Happy Halloween to all CF Lifers everywhere, and to all the ships at sea. Buck Throckmorton posts up a good ‘un in celebration of the day.
Now, one from my dear departed friend Ronnie Dawson.
Though they share the same title, near as I can tell the two songs have no connection with one another: not chord progressions, not tempo or rhythm, not lyrics, not nothin’. But now that I brought up Uncle Ronnie (that’s what I called him, at his insistence, which I found quite flattering), no way am I gonna pass up the opportunity to post this one.
Now as fate would have it, I attended the Conyne taping along with a large contingent of the NYC-RAB scenesters, and a good time was had by all, believe you me.
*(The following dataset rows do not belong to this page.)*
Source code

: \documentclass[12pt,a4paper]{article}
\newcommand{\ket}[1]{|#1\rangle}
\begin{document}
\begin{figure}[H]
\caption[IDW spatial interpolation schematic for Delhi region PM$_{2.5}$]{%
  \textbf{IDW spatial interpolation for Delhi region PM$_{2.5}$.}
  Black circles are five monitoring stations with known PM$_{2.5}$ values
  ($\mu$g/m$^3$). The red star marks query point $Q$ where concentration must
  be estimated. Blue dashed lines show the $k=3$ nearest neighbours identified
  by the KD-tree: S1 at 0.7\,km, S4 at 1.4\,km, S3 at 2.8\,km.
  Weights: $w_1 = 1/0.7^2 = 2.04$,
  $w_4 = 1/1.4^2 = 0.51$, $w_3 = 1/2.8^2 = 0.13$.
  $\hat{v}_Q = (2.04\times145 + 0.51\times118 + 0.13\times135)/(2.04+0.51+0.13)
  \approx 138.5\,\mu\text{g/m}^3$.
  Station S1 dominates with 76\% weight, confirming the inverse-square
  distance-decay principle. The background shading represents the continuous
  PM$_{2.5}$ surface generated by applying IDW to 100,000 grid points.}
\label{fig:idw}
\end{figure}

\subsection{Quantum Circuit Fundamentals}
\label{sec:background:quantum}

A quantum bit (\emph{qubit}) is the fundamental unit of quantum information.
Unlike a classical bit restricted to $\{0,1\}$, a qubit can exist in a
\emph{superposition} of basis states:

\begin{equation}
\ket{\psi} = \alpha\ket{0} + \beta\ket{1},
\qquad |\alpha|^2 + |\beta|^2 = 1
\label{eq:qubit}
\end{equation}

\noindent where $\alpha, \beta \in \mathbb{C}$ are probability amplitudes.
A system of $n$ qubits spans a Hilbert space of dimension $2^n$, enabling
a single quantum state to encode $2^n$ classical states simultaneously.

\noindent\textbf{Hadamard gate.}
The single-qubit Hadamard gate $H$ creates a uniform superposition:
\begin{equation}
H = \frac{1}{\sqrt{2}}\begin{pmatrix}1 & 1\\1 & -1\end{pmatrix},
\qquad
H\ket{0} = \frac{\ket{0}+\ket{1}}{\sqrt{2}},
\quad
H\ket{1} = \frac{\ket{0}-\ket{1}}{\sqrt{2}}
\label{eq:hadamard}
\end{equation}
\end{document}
Backing Ronnie up is the absolute best rockabilly combo I’ve ever seen or heard tell of: High Noon, a trio from Austin Texas, with the welcome addition of the brilliant and drop-dead gorgeous Lisa Pankratz pounding the skins.
Ronnie always gave a good, energetic performance onstage, but out of a thousand and one Dawson shows I either saw or played on, I never, ever saw him as charged up as he was that incredible night. Not just Ronnie, but the whole band was very nearly sending sparks flying off their bodies, they were all so excited and exhilarated. The audience was, too, even Conan himself. Take especial note of what Ronnie does at 3:34 in the vid: he’s waving his arm around over his head at the NYC-RAB crew. We were all up dancing in the aisles, and he was beckoning us to come right down front to dance closer to him nearer to the stage.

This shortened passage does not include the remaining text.